François Hollande et Ségolène Royal aux Antilles, le 8 mai 2015. — WITT/SIPA

Pour son déplacement de cinq jours dans les Caraïbes, François Hollande n'est pas parti seul, il s'est même plutôt bien entouré. Outre le président de l'Assemblée nationale Claude Bartolone et Jean-Pierre Bel, l'ex-président du Sénat, le chef de l'Etat s'est rendu aux Antilles accompagné de quatre femmes ministres dont son ancienne compagne Ségolène Royal.

Trait d'humour et complicité

«Je suis venu avec quatre ministres femmes, quatre ministres de l'Outre-mer», a déclaré François Hollande, sourire aux lèvres, en ouverture de son discours dans l'amphithéâtre Aimé Césaire de Fort-de-France ce samedi. Le chef de l'Etat a pris soin de présenter «George Pau-Langevin, Martiniquaise par sa mère, Guadeloupéenne par son père; Christiane Taubira, Guyanaise mais surtout garde des Sceaux et Annick Girardin, élue de Saint-Pierre et Miquelon». Sans oublier «Ségolène Royal, qui m'a longtemps fait croire qu'elle était de la Martinique!», a plaisanté François Hollande, déclenchant les rires de l'assistance et de la principale intéressée.

Un clin d'oeil plein d'humour adressé à la mère de ses quatre enfants, qui a passé son enfance sur l'île antillaise et qui bénéficie dans la région d'une cote de popularité élevée. Oubliée l'ère Trierweiler, son tweet vengeur et son livre au vitriol, la mise au ban de la présidente de la région Poitou-Charentes et l'étalage des frasques du président dans la presse people.
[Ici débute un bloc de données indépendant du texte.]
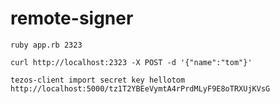 # remote-signer



```
ruby app.rb 2323
```

```
curl http://localhost:2323 -X POST -d '{"name":"tom"}'
```


```
tezos-client import secret key hellotom http://localhost:5000/tz1T2YBEeVymtA4rPrdMLyF9E8oTRXUjKVsG
```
Oubliés aussi les moments où le candidat Hollande évitait de se retrouver près de son ex-compagne durant les meetings, comme à Rennes, lors de la campagne de 2012. Ségolène Royal et François Hollande ont tourné la page et affichent une complicité retrouvée, plus de trente-cinq ans après leur rencontre sur les bancs de l'ENA.

Retour gagnant

La ministre de l'Ecologie revient pourtant de loin, elle qui avait été profondément affectée par sa défaite en juin 2012 aux élections législatives face au candidat dissident Olivier Falorni. Mais il n'aura pas fallu plus de deux ans à Ségolène Royal pour faire un retour gagnant sur la scène politique. Sitôt la fin de la relation entre François Hollande et Valérie Trierweiler, l'ancienne candidate à la présidentielle de 2007 a pris ses quartiers au ministère de l'Ecologie, où elle s'est rapidement imposée comme une figure phare du gouvernement.

Venue aux Antilles pour prononcer «l'appel de Fort-de-France» lors du Sommet Caraïbe climat 2015, Ségolène Royal a savouré sa popularité restée intacte dans la région, durant ce déplacement aux allures de campagne électorale. A deux ans de la prochaine échéance présidentielle, celle que L'Obs décrit comme «la vice-présidente» de la République et dont François Hollande vante l'expérience pourrait être l'atout du président pour séduire de nouveaux électeurs en 2017.